**AVAILABLE RECORDS:**
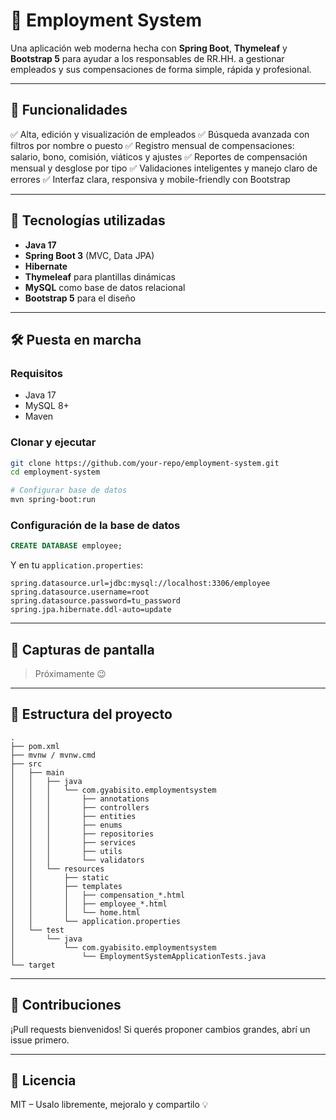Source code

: # 💼 Employment System

Una aplicación web moderna hecha con **Spring Boot**, **Thymeleaf** y **Bootstrap 5** para ayudar a los responsables de RR.HH. a gestionar empleados y sus compensaciones de forma simple, rápida y profesional.

---

## 🚀 Funcionalidades

✅ Alta, edición y visualización de empleados
✅ Búsqueda avanzada con filtros por nombre o puesto
✅ Registro mensual de compensaciones: salario, bono, comisión, viáticos y ajustes
✅ Reportes de compensación mensual y desglose por tipo
✅ Validaciones inteligentes y manejo claro de errores
✅ Interfaz clara, responsiva y mobile-friendly con Bootstrap

---

## 🧠 Tecnologías utilizadas

* **Java 17**
* **Spring Boot 3** (MVC, Data JPA)
* **Hibernate**
* **Thymeleaf** para plantillas dinámicas
* **MySQL** como base de datos relacional
* **Bootstrap 5** para el diseño

---

## 🛠️ Puesta en marcha

### Requisitos

* Java 17
* MySQL 8+
* Maven

### Clonar y ejecutar

```bash
git clone https://github.com/your-repo/employment-system.git
cd employment-system

# Configurar base de datos
mvn spring-boot:run
```

### Configuración de la base de datos

```sql
CREATE DATABASE employee;
```

Y en tu `application.properties`:

```properties
spring.datasource.url=jdbc:mysql://localhost:3306/employee
spring.datasource.username=root
spring.datasource.password=tu_password
spring.jpa.hibernate.ddl-auto=update
```

---

## 📸 Capturas de pantalla

> Próximamente 😉

---

## 📂 Estructura del proyecto

```
.
├── pom.xml
├── mvnw / mvnw.cmd
├── src
│   ├── main
│   │   ├── java
│   │   │   └── com.gyabisito.employmentsystem
│   │   │       ├── annotations
│   │   │       ├── controllers
│   │   │       ├── entities
│   │   │       ├── enums
│   │   │       ├── repositories
│   │   │       ├── services
│   │   │       ├── utils
│   │   │       └── validators
│   │   └── resources
│   │       ├── static
│   │       ├── templates
│   │       │   ├── compensation_*.html
│   │       │   ├── employee_*.html
│   │       │   └── home.html
│   │       └── application.properties
│   └── test
│       └── java
│           └── com.gyabisito.employmentsystem
│               └── EmploymentSystemApplicationTests.java
└── target
```

---

## 🤝 Contribuciones

¡Pull requests bienvenidos! Si querés proponer cambios grandes, abrí un issue primero.

---

## 📄 Licencia

MIT – Usalo libremente, mejoralo y compartilo 💡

**WHAT IS EXPECTED:** Your task is to copy each line of the listing that holds the word "mensual".

**REPLY:**
✅ Registro mensual de compensaciones: salario, bono, comisión, viáticos y ajustes
✅ Reportes de compensación mensual y desglose por tipo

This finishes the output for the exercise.